1. An ice tray having an ice tray body with a recess formed in which water can be collected, The ice tray is rotatably supported about a rotation axis extending in one direction, and the frame has a first frame piece located on one side of the direction in which the rotation axis extends relative to the ice tray, Equipped with, The ice tray is connected to the ice tray body and further has a contact portion including an ice tray side contact surface that contacts the first frame piece. The first frame piece has a frame-side contact surface that faces the ice tray-side contact surface in the direction in which the rotation axis extends, An ice-making apparatus in which the contact surface on the ice tray side and the contact surface on the frame side are configured such that the distance between the ice tray body and the first frame piece increases when the ice tray rotates around the rotation axis relative to the frame, starting from a state in which the ice tray is in one position relative to the frame.

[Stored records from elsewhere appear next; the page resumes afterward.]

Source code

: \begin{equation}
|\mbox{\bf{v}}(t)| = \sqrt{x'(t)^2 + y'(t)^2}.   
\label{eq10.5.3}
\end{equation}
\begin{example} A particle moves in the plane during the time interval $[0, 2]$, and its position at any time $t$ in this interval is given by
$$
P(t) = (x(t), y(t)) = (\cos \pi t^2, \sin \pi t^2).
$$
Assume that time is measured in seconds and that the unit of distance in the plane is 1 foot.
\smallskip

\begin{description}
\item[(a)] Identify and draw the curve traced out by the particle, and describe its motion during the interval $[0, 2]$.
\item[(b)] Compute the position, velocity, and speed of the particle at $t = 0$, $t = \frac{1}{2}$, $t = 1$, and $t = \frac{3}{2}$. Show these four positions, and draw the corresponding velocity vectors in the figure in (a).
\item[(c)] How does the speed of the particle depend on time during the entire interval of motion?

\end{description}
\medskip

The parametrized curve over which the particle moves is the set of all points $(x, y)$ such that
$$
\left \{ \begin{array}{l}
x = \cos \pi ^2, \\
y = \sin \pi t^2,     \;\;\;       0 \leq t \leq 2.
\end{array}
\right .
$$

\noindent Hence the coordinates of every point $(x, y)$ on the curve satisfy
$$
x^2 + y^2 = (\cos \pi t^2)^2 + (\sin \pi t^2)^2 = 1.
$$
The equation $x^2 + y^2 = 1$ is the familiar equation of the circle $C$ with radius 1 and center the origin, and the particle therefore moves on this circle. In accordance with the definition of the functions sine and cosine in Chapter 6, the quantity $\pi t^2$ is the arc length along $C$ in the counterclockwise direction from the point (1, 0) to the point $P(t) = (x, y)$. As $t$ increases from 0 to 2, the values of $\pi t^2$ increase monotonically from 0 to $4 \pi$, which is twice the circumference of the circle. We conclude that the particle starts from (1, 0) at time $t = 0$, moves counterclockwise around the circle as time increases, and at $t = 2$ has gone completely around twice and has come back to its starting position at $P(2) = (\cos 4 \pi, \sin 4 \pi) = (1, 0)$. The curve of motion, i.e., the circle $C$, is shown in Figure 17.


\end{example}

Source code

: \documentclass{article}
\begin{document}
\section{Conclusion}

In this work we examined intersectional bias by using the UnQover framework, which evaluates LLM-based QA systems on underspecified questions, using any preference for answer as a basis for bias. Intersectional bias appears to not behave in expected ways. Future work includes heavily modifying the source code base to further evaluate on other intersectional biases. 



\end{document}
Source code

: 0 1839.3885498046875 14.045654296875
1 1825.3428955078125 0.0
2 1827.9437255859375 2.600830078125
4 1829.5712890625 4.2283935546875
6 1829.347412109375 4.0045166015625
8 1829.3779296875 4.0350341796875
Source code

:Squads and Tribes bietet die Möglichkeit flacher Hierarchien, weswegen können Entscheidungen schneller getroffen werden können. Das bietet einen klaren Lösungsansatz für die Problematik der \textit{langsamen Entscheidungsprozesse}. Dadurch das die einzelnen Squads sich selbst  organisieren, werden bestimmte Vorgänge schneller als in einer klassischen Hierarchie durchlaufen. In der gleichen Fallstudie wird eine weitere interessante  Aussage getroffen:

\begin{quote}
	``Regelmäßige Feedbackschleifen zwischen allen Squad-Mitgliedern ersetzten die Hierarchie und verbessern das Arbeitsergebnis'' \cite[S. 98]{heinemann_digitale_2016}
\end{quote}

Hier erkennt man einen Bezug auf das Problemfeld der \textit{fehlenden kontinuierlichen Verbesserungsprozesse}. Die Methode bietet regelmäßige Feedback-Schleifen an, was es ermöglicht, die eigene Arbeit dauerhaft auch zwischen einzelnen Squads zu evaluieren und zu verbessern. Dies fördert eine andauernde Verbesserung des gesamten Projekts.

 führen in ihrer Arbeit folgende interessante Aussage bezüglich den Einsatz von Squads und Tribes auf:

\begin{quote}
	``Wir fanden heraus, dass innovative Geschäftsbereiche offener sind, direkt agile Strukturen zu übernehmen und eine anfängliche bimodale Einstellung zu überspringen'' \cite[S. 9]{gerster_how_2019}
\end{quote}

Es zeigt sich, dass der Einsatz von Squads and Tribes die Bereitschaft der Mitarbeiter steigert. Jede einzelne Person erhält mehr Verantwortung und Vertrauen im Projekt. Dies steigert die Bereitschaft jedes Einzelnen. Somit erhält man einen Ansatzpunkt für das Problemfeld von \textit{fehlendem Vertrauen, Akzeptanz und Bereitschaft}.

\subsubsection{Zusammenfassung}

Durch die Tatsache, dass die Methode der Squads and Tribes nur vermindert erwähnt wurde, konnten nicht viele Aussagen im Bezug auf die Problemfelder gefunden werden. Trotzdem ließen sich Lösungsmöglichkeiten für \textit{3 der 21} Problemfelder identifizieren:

2. The frame further comprises a second frame piece located on the other side of the direction in which the rotation axis extends relative to the ice tray, The ice-making apparatus according to claim 1, wherein the contact surface on the ice tray side and the contact surface on the frame side are configured such that the distance between the first frame piece and the second frame piece increases when the ice tray rotates relative to the frame around the rotation axis from the first position.

3. The ice-making apparatus according to claim 1 or 2, wherein at least one of the ice tray side contact surface and the frame side contact surface has an inclined surface that is inclined with respect to the rotation axis along the circumferential direction about the rotation axis.

4. The ice-making apparatus according to claim 3, wherein the inclined surface is provided in a range of 180° or less around the rotation axis.

5. The ice tray body is connected to the ice tray body and further comprises an operating element provided on one side of the second frame for rotating the ice tray body relative to the frame body, The ice-making apparatus according to claim 2, wherein the rigidity of the first frame piece is lower than the rigidity of the second frame piece.

6. The ice-making apparatus according to claim 1, A housing having a cooling chamber in which the ice-making device is arranged, A refrigerator equipped with [a specific feature].